Bu sözleşmelerin dışındaki sözleşmeler ise dövizle düzenlenme yasağı kapsamı dışındadır.
C- Tacir Sıfatı Bakımından:
Ticari faaliyetin temel amacı kar elde etmektir. Tacirlerin kararlarını alırken gelecekte kendi aleyhlerine sonuç doğurmaması için her türlü tedbiri alma sorumlulukları bulunmaktadır. TTK 18/2 maddesi gereğince her tacirin, ticaretine ait bütün faaliyetlerinde basiretli (gelecekte ortaya çıkabilecek riskleri görebilen) bir iş adamı gibi hareket etmesi gerekir. Bu kapsamda Yargıtay Hukuk Genel Kurulu konu ile ilgili olarak tacire ülkemizdeki istikrarsız ekonomik durumu ve sonuçlarını tahmin edebilme sorumluluğunu da yüklemiştir (2003/13-372 E. 2003/340 K.). O halde ikinci ayrım olarak sözleşmenin taraflarının tacir olup olmadıklarını da dikkate almak gerekmektedir.
İster daha önceden süregelen sözleşme olsun isterse yeni yapılacak sözleşme olsun dövizle veya dövize endeksli olarak düzenlenme yasağının uygulanması bakımından şu silsile dikkate alınabilir:
1- Yapılacak veya uyarlanacak sözleşme dövizle düzenlenme yasağı kapsamında mı?
a. “Hayır” ise, sözleşme ile ilgili değişiklik yapmaya gerek yok.
b. “Evet” ise, 2. numaralı soruya geç.
2- Sözleşmenin tarafları Türkiye’de yerleşik sayılanlardan mı?
a. “Hayır” ise, sözleşme ile ilgili değişiklik yapmaya gerek yok.
b. “Evet” ise, 3. numaralı soruya geç.
3- Sözleşmenin tüm tarafları tacir mi?
a. “Hayır” ise, sözleşme türüne göre, uyarlamanın tacir olmayan aleyhine ağır koşullar getirmemesine dikkat et.
b. “Evet” ise, sözleşme koşullarını serbestçe belirle.

Dövizle düzenleme yasağı ile ilgili mevcut sözleşmeler için uyarlama, yeni yapılacaklar için koşul düzenleme aşamasında sabit bir strateji önerme olanağı yoktur.
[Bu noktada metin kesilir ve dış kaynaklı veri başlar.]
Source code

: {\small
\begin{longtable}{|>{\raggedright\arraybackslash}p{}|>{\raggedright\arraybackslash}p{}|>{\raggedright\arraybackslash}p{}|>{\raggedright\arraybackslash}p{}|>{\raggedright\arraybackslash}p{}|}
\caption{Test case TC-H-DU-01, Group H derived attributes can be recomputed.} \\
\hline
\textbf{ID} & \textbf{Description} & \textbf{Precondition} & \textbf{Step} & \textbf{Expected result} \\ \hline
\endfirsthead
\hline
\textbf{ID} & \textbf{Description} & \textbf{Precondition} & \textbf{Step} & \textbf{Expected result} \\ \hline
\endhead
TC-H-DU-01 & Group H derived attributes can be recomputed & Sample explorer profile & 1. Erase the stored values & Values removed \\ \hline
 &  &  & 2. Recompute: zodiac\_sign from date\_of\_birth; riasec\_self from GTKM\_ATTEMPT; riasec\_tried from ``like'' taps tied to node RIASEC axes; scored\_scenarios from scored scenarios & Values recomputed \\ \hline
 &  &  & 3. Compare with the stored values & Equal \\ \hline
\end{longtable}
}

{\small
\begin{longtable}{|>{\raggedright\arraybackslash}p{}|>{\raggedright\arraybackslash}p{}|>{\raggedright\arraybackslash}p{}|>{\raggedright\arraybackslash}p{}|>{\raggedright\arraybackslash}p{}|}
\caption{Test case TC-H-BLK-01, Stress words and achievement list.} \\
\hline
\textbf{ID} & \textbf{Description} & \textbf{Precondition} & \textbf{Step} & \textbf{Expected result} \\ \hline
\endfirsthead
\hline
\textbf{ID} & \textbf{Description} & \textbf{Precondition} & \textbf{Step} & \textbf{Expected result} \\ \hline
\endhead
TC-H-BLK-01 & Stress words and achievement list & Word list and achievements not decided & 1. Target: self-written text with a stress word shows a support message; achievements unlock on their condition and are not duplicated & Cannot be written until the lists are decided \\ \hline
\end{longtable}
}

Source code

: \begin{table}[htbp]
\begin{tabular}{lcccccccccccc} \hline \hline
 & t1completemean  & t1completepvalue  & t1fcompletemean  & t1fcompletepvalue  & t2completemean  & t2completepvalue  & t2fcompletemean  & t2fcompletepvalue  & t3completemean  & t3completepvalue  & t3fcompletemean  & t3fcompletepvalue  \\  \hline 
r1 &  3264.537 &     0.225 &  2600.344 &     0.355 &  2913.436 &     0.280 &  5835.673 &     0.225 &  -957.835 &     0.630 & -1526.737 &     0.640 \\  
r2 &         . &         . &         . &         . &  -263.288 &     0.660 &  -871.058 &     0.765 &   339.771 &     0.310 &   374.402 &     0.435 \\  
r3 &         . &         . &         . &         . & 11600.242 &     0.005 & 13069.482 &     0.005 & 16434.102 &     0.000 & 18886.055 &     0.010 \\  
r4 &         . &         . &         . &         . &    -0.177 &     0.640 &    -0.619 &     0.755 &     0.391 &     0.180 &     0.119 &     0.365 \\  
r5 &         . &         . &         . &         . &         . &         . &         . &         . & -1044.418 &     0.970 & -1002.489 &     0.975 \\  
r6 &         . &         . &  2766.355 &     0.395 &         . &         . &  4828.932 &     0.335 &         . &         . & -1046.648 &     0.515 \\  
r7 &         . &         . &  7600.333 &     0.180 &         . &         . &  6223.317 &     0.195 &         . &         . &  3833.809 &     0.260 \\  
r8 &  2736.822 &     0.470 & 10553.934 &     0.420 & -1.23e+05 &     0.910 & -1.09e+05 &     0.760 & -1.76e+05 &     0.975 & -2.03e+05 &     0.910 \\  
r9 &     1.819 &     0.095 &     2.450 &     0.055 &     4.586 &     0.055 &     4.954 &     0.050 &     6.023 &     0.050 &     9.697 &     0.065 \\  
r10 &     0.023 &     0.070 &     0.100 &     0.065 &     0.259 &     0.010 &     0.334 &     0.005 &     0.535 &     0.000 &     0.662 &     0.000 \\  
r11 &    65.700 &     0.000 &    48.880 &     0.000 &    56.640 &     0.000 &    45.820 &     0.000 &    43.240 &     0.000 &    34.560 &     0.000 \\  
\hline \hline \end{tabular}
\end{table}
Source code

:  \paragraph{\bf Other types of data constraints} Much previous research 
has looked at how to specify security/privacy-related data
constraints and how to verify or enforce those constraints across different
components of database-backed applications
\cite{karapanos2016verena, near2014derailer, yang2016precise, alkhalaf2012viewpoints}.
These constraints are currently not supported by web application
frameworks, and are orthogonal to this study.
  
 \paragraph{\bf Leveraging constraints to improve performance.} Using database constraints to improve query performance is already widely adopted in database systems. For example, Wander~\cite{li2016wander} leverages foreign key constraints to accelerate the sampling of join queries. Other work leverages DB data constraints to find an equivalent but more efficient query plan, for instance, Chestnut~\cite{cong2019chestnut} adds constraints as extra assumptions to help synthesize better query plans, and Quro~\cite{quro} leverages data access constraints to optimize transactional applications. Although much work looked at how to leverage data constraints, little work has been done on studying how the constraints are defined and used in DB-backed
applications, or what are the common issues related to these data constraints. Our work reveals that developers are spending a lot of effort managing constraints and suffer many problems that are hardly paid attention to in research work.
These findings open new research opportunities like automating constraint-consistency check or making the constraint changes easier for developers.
Her sözleşmenin türüne ve taraflarına göre stratejinin yeniden belirlenmesinde fayda bulunmaktadır.
Sözleşme stratejisi belirlenirken iki temel yöntem izlenebilir. Bunlardan birincisi, dövizle düzenleme yasağının getirebileceği zarar veya kaybın en aza indirilecek şekilde mali koşulların yeninden gözden geçirilmesidir. Tek taraflı bir belirleme menfaat dengesini bozabileceğinden, karşı taraf kabul etmediğinde, sözleşmenin TL bedeline hakimin müdahalesi kaçınılmaz olacaktır. Diğer taraftan, taraflar anlaştığı sürece, düzenleme şimdilik, belirli bir kura zorlamadığından, dövizli değerin yerine kurdan bağımsız olarak daha düşük veya daha yüksek TL üzerinden sözleşme bedeli belirlenmesinin önünde bir engel yoktur. Ancak karşı taraf tacir değilse, yeni bedeli kabul etmiş olsa bile, sonradan sözleşme bedelinin düşürülmesini, ödenenlerin iadesi veya sözleşmenin esaslı şekilde değiştirilmiş olması sebebiyle fesih ve tazminat taleplerinde bulunabileceğini de dikkate almak gerekir.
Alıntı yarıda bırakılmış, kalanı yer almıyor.